You can, of course, see how many deltas your proxies are receiving and accepting. Here’s the proxy’s view of the previous examples. I added the events by hand afterwards.

Do deltas solve the issue of one login in the same second overwriting the first? Let’s give one a bit of hammer and find out.

Due to the overhead of starting Ruby, loading dependencies, validating input, opening a new socket and so-on, the CLI can’t send individual points at much in excess of one per second, so to be a bit more aggressive we’ll have to drop down a level. This little script uses the SDK to open a socket to a proxy and shovel a thousand identical points through it as fast as possible.

require 'wavefront-sdk/write'

wf = Wavefront::Write.new(proxy: 'shark-wf-test')

1000.times do
  wf.write_delta([{ path: 'dev.delta.splurge', value: 1 }])

Here’s the output.

Nice. all the thousand increments are bundled up together into a single step. So clearly we can throw deltas at a proxy as fast as any other kind of point. (The observant reader may notice the chart actually jumps from 1 to 1001. I sent a single increment through first so you could see the jump, and the line wouldn’t just start at 1000.)

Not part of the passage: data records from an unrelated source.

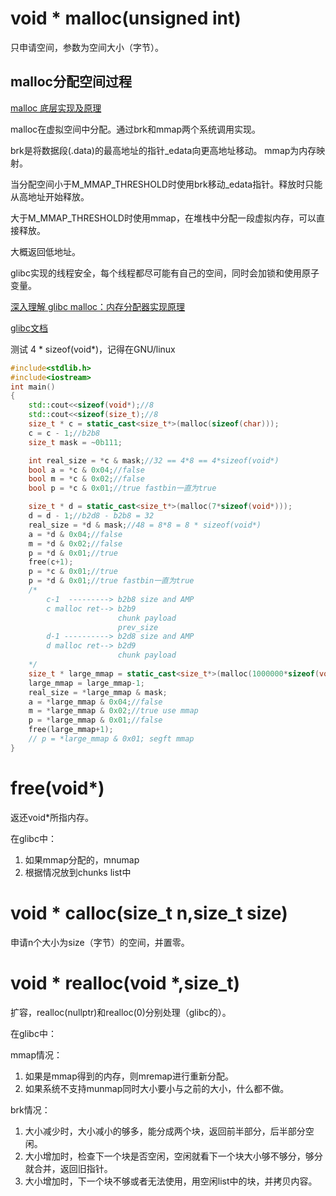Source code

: # void * malloc(unsigned int)
只申请空间，参数为空间大小（字节）。

## malloc分配空间过程
[malloc 底层实现及原理](https://www.cnblogs.com/ssezhangpeng/p/10808969.html#_labelTop)

malloc在虚拟空间中分配。通过brk和mmap两个系统调用实现。

brk是将数据段(.data)的最高地址的指针_edata向更高地址移动。
mmap为内存映射。

当分配空间小于M_MMAP_THRESHOLD时使用brk移动_edata指针。释放时只能从高地址开始释放。

大于M_MMAP_THRESHOLD时使用mmap，在堆栈中分配一段虚拟内存，可以直接释放。

大概返回低地址。

glibc实现的线程安全，每个线程都尽可能有自己的空间，同时会加锁和使用原子变量。

[深入理解 glibc malloc：内存分配器实现原理](https://zhuanlan.zhihu.com/p/443235305)

[glibc文档](https://sourceware.org/glibc/wiki/MallocInternals)

测试 4 * sizeof(void*)，记得在GNU/linux
```c++
#include<stdlib.h>
#include<iostream>
int main()
{
    std::cout<<sizeof(void*);//8
    std::cout<<sizeof(size_t);//8
    size_t * c = static_cast<size_t*>(malloc(sizeof(char)));
    c = c - 1;//b2b8
    size_t mask = ~0b111;

    int real_size = *c & mask;//32 == 4*8 == 4*sizeof(void*)
    bool a = *c & 0x04;//false
    bool m = *c & 0x02;//false
    bool p = *c & 0x01;//true fastbin一直为true

    size_t * d = static_cast<size_t*>(malloc(7*sizeof(void*)));
    d = d - 1;//b2d8 - b2b8 = 32
    real_size = *d & mask;//48 = 8*8 = 8 * sizeof(void*)
    a = *d & 0x04;//false
    m = *d & 0x02;//false
    p = *d & 0x01;//true 
    free(c+1);
    p = *c & 0x01;//true
    p = *d & 0x01;//true fastbin一直为true
    /*
        c-1  ---------> b2b8 size and AMP
        c malloc ret--> b2b9
                        chunk payload
                        prev_size
        d-1 ----------> b2d8 size and AMP
        d malloc ret--> b2d9
                        chunk payload
    */
    size_t * large_mmap = static_cast<size_t*>(malloc(1000000*sizeof(void*)));
    large_mmap = large_mmap-1;
    real_size = *large_mmap & mask;
    a = *large_mmap & 0x04;//false
    m = *large_mmap & 0x02;//true use mmap
    p = *large_mmap & 0x01;//false
    free(large_mmap+1);
    // p = *large_mmap & 0x01; segft mmap
}
```
# free(void*)
返还void*所指内存。

在glibc中：

1. 如果mmap分配的，mnumap
2. 根据情况放到chunks list中

# void * calloc(size_t n,size_t size)
申请n个大小为size（字节）的空间，并置零。

# void * realloc(void *,size_t)
扩容，realloc(nullptr)和realloc(0)分别处理（glibc的）。

在glibc中：

mmap情况：
1. 如果是mmap得到的内存，则mremap进行重新分配。
2. 如果系统不支持munmap同时大小要小与之前的大小，什么都不做。

brk情况：
1. 大小减少时，大小减小的够多，能分成两个块，返回前半部分，后半部分空闲。
2. 大小增加时，检查下一个块是否空闲，空闲就看下一个块大小够不够分，够分就合并，返回旧指针。
3. 大小增加时，下一个块不够或者无法使用，用空闲list中的块，并拷贝内容。



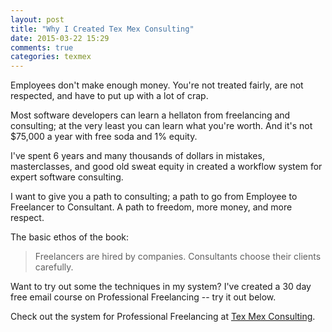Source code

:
 ```yaml
---
layout: post
title: "Why I Created Tex Mex Consulting"
date: 2015-03-22 15:29
comments: true
categories: texmex
---
```


Employees don't make enough money. You're not treated fairly, are not respected,
and have to put up with a lot of crap. 

Most software developers can learn a hellaton from freelancing and consulting;
at the very least you can learn what you're worth. And it's not $75,000 a year
with free soda and 1% equity.

I've spent 6 years and many thousands of dollars in mistakes, masterclasses,
and good old sweat equity in created a workflow system for expert software
consulting.

I want to give you a path to consulting; a path to go from Employee to
Freelancer to Consultant. A path to freedom, more money, and more respect.

The basic ethos of the book:

> Freelancers are hired by companies. Consultants choose their clients
> carefully.

Want to try out some the techniques in my system? I've created a 30 day free
email course on Professional Freelancing -- try it out below.

<script src="https://app.convertkit.com/landing_pages/376.js"></script>

Check out the system for Professional Freelancing at [Tex Mex
Consulting](http://texmexconsulting.com/).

At this point I was curious where in the chain the delta aggregation was happening. Based on nothing, my assumption was that it happened on the proxy. Of course, it was easy to find out.

A quick comparison of ~proxy.points.2878.received and ~proxy.points.2878.sent showed no difference: the proxy forwards delta metrics to the Wavefront service exactly as it does normal ones. This makes sense, but I had briefly hoped that sending huge amounts of deltas wouldn’t count much towards our aggregate point rate, as they’d be boiled down to almost nothing on the proxies. Never mind!

How Do I Break Them?

Having seen how it works, my ops pessimism kicked in, and I was curious to see how it breaks.

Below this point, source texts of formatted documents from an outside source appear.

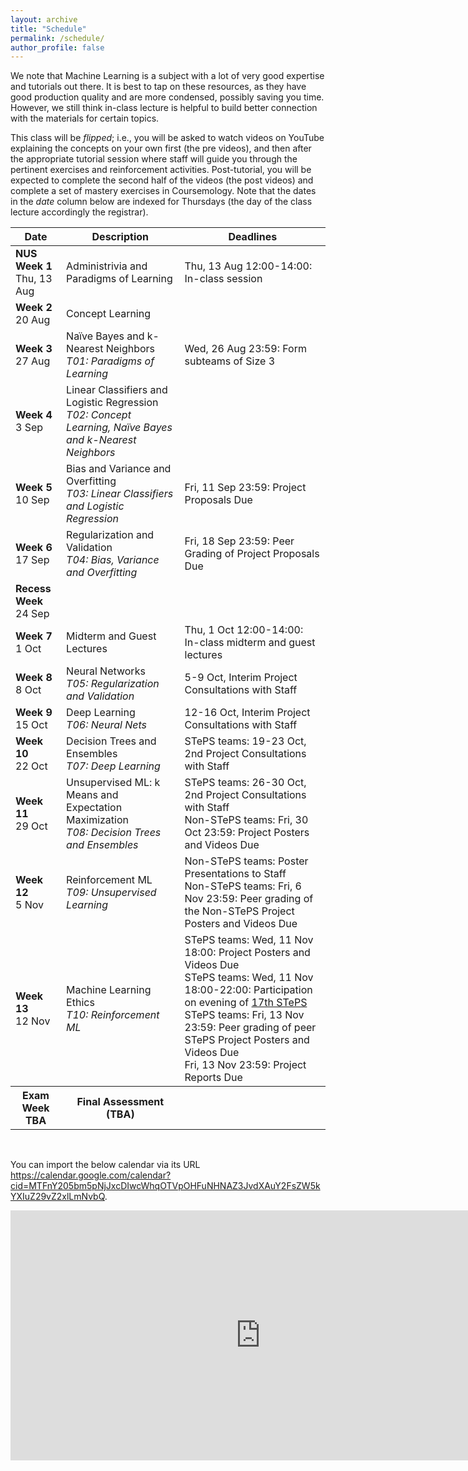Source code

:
 ```yaml
---
layout: archive
title: "Schedule"
permalink: /schedule/
author_profile: false
---
```


We note that Machine Learning is a subject with a lot of very good expertise and tutorials out there. It is best to tap on these resources, as they have good production quality and are more condensed, possibly saving you time. However, we still think in-class lecture is helpful to build better connection with the materials for certain topics.

This class will be _flipped_; i.e., you will be asked to watch videos on YouTube explaining the concepts on your own first (the pre videos), and then after the appropriate tutorial session where staff will guide you through the pertinent exercises and reinforcement activities. Post-tutorial, you will be expected to complete the second half of the videos (the post videos) and complete a set of mastery exercises in Coursemology.  Note that the dates in the _date_ column below are indexed for Thursdays (the day of the class lecture accordingly the registrar).

<!--- For those who find the pace of the videos too fast or needing a bit more time to digest the materials, we will offer an in-class help session during the lecture slot (i.e., Thursdays 12:00-14:00) on the remaining weeks (Weeks 2-6 and 8-12). This is completely optional (not counting against your workload), and we will not be introducing any material for the help sessions. It is just voluntary help from all of us on the staff. -->


<table class="table table-striped">
<thead class="thead-inverse"><tr><th>Date</th><th>Description</th><th>Deadlines</th></tr></thead>
<tbody>
<tr>
  <td><b>NUS Week 1</b><br />Thu, 13 Aug
  </td>
  <td>Administrivia and Paradigms of Learning</td>
  <td>Thu, 13 Aug 12:00-14:00: In-class session
  </td>
</tr>
<tr>
  <td><b>Week 2</b><br />20 Aug
  </td>
  <td>Concept Learning
  </td>
  <td>
  </td>
</tr>
<tr>
  <td><b>Week 3</b><br />27 Aug
  </td>
  <td>Naïve Bayes and k-Nearest Neighbors
  <em><br />T01: Paradigms of Learning</em>
  </td>
  <td>Wed, 26 Aug 23:59: Form subteams of Size 3
  </td>
</tr>
<tr>
  <td><b>Week 4</b><br />3 Sep
  </td>
  <td>Linear Classifiers and Logistic Regression
  <br /><em>T02: Concept Learning, Naïve Bayes and k-Nearest Neighbors</em>
  </td>
  <td>
  </td>
</tr>
<tr>
  <td><b>Week 5</b><br />10 Sep
  </td>
  <td>Bias and Variance and Overfitting
  <br />
  <em>T03: Linear Classifiers and Logistic Regression</em>
  </td>
  <td>Fri, 11 Sep 23:59: Project Proposals Due
  <br />
  </td>
</tr>
<tr>
  <td><b>Week 6</b><br />17 Sep
  </td>
  <td>Regularization and Validation
  <br /><em>T04: Bias, Variance and Overfitting</em>
  </td>
  <td>Fri, 18 Sep 23:59: Peer Grading of Project Proposals Due
  </td>
</tr>
<tr>
  <td><b>Recess Week</b><br />24 Sep
  </td>
  <td>
  </td>
  <td>
  </td>
</tr>
<tr>
  <td><b>Week 7</b><br />1 Oct
  </td>
  <td>Midterm and Guest Lectures
  </td>
  <td>Thu, 1 Oct 12:00-14:00: In-class midterm and guest lectures
  </td>
</tr>
<tr>
  <td><b>Week 8</b><br />8 Oct
  </td>
  <td>Neural Networks
  <br /><em>T05: Regularization and Validation</em>
  </td>
  <td>5-9 Oct, Interim Project Consultations with Staff
  </td>
</tr>
<tr>
  <td><b>Week 9</b><br />15 Oct
  </td>
  <td>Deep Learning
  <br /><em>T06: Neural Nets</em>
  </td>
  <td>12-16 Oct, Interim Project Consultations with Staff
  </td>
</tr>
<tr>
  <td><b>Week 10</b><br />22 Oct
  </td>
  <td>Decision Trees and Ensembles
  <br /><em>T07: Deep Learning</em>
  </td>
  <td>STePS teams: 19-23 Oct, 2nd Project Consultations with Staff
  </td>
</tr>
<tr>
  <td><b>Week 11</b><br />29 Oct
  </td>
  <td>Unsupervised ML: k Means and Expectation Maximization
  <br /><em>T08: Decision Trees and Ensembles</em>
  </td>
  <td>STePS teams: 26-30 Oct, 2nd Project Consultations with Staff
  <br />Non-STePS teams: Fri, 30 Oct 23:59: Project Posters and Videos Due
  </td>
</tr>
<tr>
  <td><b>Week 12</b><br />5 Nov
  </td>
  <td>Reinforcement ML
  <br /><em>T09: Unsupervised Learning</em>
  </td>
  <td>Non-STePS teams: Poster Presentations to Staff
  <br />Non-STePS teams: Fri, 6 Nov 23:59: Peer grading of the Non-STePS Project Posters and Videos Due
  </td>
</tr>
<tr>
  <td><b>Week 13</b><br />12 Nov
  </td>
  <td>Machine Learning Ethics
  <br /><em>T10: Reinforcement ML</em>
  </td>
  <td>STePS teams: Wed, 11 Nov 18:00: Project Posters and Videos Due
    <br />STePS teams: Wed, 11 Nov 18:00-22:00: Participation on evening of <a href="http://isteps.comp.nus.edu.sg/event/17th-steps/module/CS3244">17th STePS</a>
    <br />STePS teams: Fri, 13 Nov 23:59: Peer grading of peer STePS Project Posters and Videos Due
    <br />Fri, 13 Nov 23:59: Project Reports Due
  </td>
</tr>
<tr>
  <th><b>Exam Week</b><br />TBA
  </th>
  <th>Final Assessment (TBA)
  </th>
  <th>
  </th>
</tr>
</tbody></table>

<p><br /></p>

<p>You can import the below calendar via its URL <a href="https://calendar.google.com/calendar?cid=MTFnY205bm5pNjJxcDIwcWhqOTVpOHFuNHNAZ3JvdXAuY2FsZW5kYXIuZ29vZ2xlLmNvbQ">https://calendar.google.com/calendar?cid=MTFnY205bm5pNjJxcDIwcWhqOTVpOHFuNHNAZ3JvdXAuY2FsZW5kYXIuZ29vZ2xlLmNvbQ</a>.</p>

<center><iframe align="middle" src="https://calendar.google.com/calendar/embed?height=400&amp;wkst=1&amp;bgcolor=%23ffffff&amp;ctz=Asia%2FSingapore&amp;src=MTFnY205bm5pNjJxcDIwcWhqOTVpOHFuNHNAZ3JvdXAuY2FsZW5kYXIuZ29vZ2xlLmNvbQ&amp;color=%230B8043&amp;showCalendars=0&amp;showTz=0&amp;mode=AGENDA" style="border-width:0" width="800" height="400" frameborder="0" scrolling="no"></iframe></center>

I wonder what happens if I sent a “real” value in the middle of some deltas?

$ for i in 1 2 3 4 5
> do
>   wf write point -i dev.delta_3 10
> sleep 20
> done

$ wf write point dev.delta_3 5

$ for i in 1 2 3 4 5
> do
>   sleep 20
>   wf write point -i dev.delta_3 10
> done

The value drops to one just sent, then recovers to where it should have been on the next aggregation cycle. This correcting behaviour happens even if you don’t send another delta metric. Note that even though the value “should have been” 50 when we sent the 5, it was actually only 40. This is because the 5 went straight through, whilst the deltas were being bundled and flushed every minute.

Though mixing deltas and absolute values is clearly not a very smart thing to do, Wavefront’s behaviour in the face of such abuse seems pretty robust and sensible to me.

Negatives? Negative.

My original use-case was incrementing a counter as part of a security view. Anything even vaguely security-related has to be watertight, and an obvious way around the proposed system is to log in and decrement the delta by one.

I tried sending -ve deltas to my proxy. (Remembering to quote the value, because docopt can’t really handle arguments with minus signs in them.)

$ wf write point-i dev.delta_3 "\-1"

The proxy didn’t complain, and the point was accepted, but the value didn’t change. This, for my problem at least, is good. Deltas are monotonically increasing. In the future the proxy will, it appears, reject delta metrics with negative values, but at the time of writing they are accepted, but ignored.

Aggregate Value?

Deltas are a very useful addition to Wavefront, and I can think of several areas where we will start using them as soon as they are made properly available.